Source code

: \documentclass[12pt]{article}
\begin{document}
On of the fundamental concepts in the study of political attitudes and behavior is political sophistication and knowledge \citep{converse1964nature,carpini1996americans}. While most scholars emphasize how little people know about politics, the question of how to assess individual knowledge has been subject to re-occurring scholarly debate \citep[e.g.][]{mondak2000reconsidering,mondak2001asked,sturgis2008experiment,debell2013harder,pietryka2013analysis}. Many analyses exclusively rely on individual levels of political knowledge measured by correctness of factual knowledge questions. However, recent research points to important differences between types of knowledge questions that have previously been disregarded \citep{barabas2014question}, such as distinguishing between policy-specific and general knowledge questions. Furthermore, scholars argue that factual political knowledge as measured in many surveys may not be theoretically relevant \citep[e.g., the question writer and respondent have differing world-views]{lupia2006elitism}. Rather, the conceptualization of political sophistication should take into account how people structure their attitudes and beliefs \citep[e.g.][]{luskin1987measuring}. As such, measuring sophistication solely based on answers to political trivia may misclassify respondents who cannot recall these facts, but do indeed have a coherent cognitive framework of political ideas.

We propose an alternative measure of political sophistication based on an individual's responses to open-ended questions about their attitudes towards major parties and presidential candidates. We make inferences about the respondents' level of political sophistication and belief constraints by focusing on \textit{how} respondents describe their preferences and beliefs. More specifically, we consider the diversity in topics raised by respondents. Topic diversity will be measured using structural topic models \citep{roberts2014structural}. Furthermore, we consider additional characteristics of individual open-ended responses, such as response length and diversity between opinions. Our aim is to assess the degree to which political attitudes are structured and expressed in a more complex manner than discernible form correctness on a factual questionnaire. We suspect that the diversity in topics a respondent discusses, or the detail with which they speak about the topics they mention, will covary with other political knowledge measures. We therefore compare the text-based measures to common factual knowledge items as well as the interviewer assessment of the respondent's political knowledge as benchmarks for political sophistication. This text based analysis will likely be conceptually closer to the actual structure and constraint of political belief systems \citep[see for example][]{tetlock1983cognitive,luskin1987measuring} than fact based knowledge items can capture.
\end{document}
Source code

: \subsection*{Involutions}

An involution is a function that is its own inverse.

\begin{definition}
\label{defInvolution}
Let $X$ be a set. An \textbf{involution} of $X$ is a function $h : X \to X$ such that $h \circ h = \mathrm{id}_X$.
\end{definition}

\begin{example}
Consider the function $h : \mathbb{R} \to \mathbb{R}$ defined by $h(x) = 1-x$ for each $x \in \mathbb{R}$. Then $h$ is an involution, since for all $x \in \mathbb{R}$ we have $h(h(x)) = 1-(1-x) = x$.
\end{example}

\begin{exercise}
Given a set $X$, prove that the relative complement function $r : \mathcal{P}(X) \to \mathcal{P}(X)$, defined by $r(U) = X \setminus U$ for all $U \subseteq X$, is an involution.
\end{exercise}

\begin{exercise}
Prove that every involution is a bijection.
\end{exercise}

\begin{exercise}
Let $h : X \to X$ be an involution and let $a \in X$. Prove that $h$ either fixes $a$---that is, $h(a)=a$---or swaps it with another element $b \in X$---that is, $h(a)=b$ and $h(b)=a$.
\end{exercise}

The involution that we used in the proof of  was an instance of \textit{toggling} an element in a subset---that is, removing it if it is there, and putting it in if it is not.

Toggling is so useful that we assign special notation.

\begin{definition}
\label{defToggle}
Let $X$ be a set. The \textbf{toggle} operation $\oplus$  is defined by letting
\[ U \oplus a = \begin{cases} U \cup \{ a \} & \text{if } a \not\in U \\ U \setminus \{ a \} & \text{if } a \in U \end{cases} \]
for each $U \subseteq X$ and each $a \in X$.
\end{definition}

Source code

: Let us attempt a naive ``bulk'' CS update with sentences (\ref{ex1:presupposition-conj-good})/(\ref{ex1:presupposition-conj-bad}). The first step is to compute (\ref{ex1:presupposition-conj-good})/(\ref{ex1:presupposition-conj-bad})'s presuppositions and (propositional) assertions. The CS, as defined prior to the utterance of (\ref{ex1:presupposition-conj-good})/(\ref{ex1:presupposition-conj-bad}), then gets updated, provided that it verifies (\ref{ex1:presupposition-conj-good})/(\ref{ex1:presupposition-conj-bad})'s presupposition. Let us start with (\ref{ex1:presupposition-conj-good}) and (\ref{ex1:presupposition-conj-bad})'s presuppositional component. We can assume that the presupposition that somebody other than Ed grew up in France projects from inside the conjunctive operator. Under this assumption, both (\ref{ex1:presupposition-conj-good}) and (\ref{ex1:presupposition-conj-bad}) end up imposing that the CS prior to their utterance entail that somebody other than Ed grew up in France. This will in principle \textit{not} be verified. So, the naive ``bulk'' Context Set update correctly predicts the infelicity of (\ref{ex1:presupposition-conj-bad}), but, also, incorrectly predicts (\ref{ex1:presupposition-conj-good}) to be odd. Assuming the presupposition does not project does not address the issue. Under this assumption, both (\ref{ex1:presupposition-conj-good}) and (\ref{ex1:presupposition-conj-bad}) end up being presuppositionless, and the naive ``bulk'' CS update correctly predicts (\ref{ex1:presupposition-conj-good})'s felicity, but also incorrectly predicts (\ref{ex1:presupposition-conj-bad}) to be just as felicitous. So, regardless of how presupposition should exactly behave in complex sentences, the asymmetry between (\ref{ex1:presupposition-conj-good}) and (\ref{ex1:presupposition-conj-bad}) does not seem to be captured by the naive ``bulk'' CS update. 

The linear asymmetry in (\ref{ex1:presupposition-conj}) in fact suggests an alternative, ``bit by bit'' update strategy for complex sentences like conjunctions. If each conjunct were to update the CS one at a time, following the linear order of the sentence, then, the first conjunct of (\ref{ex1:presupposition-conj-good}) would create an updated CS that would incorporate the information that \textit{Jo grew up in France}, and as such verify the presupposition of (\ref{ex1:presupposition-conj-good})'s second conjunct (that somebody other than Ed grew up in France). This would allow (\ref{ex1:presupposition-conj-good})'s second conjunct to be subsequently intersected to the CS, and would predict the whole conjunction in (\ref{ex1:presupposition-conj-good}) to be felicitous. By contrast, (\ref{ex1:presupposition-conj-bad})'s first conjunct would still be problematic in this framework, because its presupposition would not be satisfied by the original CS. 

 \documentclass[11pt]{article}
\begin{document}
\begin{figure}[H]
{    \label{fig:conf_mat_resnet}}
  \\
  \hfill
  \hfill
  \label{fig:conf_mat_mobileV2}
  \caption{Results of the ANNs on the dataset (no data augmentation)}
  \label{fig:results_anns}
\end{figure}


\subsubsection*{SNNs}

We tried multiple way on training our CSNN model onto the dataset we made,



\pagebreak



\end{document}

--

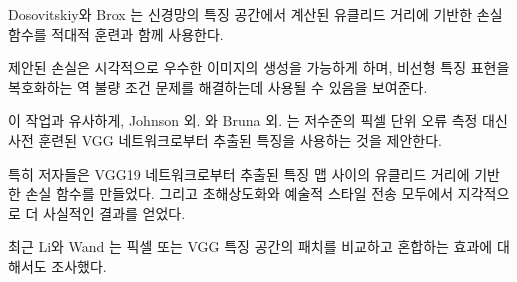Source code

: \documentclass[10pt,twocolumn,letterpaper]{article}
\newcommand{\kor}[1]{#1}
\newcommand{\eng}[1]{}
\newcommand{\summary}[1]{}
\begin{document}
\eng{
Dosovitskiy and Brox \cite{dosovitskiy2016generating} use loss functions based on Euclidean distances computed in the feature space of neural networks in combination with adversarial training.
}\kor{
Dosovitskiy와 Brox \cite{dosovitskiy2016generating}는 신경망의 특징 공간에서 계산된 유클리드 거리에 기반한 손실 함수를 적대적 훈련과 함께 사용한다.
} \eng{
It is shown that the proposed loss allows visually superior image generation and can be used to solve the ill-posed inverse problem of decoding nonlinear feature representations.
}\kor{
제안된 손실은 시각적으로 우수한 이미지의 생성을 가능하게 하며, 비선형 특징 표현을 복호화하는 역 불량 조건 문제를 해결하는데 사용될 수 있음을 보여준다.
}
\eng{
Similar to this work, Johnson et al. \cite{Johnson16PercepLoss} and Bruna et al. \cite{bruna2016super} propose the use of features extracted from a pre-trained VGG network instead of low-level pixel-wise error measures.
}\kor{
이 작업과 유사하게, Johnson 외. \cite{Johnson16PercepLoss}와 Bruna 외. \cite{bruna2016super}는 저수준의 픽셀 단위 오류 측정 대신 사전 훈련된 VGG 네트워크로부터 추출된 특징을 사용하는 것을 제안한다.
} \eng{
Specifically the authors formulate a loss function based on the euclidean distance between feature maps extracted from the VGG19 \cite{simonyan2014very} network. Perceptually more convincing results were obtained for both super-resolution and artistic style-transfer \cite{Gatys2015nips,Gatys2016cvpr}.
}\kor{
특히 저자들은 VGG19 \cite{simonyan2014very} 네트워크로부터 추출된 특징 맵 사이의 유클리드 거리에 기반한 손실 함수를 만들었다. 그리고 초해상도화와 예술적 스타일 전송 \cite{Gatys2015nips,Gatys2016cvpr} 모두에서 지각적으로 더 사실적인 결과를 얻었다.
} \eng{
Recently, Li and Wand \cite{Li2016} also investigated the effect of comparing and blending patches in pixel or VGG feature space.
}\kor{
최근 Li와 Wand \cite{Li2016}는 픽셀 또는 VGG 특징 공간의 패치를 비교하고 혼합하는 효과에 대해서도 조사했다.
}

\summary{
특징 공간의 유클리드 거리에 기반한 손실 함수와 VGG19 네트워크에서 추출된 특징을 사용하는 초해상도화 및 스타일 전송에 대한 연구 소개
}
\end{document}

---

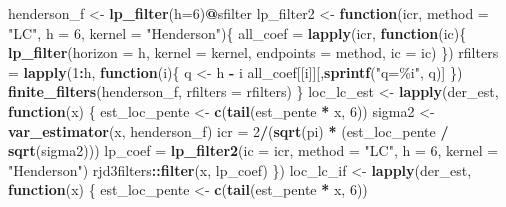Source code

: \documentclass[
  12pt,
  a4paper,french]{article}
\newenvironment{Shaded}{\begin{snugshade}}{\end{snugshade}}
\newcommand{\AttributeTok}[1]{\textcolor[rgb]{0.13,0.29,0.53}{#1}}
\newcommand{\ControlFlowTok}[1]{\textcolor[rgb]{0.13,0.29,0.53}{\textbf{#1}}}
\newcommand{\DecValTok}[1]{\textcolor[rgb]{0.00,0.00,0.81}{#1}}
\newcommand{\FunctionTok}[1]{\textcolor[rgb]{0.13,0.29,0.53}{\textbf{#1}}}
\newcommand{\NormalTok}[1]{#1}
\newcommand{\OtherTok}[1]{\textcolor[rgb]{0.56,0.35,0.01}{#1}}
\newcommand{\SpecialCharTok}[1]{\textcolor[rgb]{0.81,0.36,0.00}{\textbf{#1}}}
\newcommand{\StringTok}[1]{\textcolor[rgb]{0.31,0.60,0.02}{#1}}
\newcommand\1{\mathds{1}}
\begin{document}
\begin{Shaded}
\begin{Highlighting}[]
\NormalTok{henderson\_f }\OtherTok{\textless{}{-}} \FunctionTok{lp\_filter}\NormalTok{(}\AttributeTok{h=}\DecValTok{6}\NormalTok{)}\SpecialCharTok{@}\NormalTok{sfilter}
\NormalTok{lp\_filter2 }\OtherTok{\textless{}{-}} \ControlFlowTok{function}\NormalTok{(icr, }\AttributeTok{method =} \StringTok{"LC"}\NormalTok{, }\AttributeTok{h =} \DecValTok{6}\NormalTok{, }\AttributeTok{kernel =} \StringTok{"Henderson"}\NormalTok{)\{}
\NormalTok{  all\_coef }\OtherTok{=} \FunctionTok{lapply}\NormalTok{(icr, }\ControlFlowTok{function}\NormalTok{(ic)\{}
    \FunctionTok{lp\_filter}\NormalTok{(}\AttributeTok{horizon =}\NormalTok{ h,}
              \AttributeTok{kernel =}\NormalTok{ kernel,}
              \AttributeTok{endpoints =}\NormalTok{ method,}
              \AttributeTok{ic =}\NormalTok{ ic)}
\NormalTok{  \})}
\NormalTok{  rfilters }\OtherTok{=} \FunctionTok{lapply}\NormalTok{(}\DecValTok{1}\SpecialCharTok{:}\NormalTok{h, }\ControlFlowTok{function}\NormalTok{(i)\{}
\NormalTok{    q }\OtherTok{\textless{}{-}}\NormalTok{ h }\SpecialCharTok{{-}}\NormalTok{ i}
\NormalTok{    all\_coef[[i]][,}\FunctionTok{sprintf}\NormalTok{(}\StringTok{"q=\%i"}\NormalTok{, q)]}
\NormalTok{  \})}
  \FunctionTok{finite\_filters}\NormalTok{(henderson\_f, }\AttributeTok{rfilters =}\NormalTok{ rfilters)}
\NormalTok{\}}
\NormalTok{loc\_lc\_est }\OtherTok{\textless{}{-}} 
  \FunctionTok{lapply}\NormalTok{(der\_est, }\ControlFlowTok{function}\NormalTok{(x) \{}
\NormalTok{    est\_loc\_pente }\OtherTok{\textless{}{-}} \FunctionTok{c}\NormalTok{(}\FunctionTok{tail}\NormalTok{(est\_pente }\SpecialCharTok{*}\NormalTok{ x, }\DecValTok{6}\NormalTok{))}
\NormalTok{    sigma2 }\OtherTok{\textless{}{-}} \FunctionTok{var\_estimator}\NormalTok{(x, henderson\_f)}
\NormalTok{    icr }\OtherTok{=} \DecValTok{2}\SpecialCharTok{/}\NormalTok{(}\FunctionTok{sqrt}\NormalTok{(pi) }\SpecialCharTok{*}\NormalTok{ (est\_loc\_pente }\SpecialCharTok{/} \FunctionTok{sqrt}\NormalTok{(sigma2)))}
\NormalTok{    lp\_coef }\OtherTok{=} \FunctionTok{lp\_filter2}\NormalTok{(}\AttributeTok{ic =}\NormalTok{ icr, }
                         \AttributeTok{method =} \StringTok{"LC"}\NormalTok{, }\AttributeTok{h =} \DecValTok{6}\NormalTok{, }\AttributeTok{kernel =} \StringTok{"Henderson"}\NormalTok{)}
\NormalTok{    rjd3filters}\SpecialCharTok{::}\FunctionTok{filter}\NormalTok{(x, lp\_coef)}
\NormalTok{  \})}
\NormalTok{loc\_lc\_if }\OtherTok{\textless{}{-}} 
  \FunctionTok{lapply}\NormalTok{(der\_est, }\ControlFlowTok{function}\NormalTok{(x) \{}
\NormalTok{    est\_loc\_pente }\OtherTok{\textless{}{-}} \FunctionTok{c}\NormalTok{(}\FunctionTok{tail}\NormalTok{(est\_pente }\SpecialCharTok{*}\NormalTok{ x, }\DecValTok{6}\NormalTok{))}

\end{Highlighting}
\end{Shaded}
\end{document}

YOUR TASK
Some of the data mentions "oplus". Copy every line where it does.

SOLUTION FOR THIS PROBLEM
Let $X$ be a set. The \textbf{toggle} operation $\oplus$  is defined by letting
\[ U \oplus a = \begin{cases} U \cup \{ a \} & \text{if } a \not\in U \\ U \setminus \{ a \} & \text{if } a \in U \end{cases} \]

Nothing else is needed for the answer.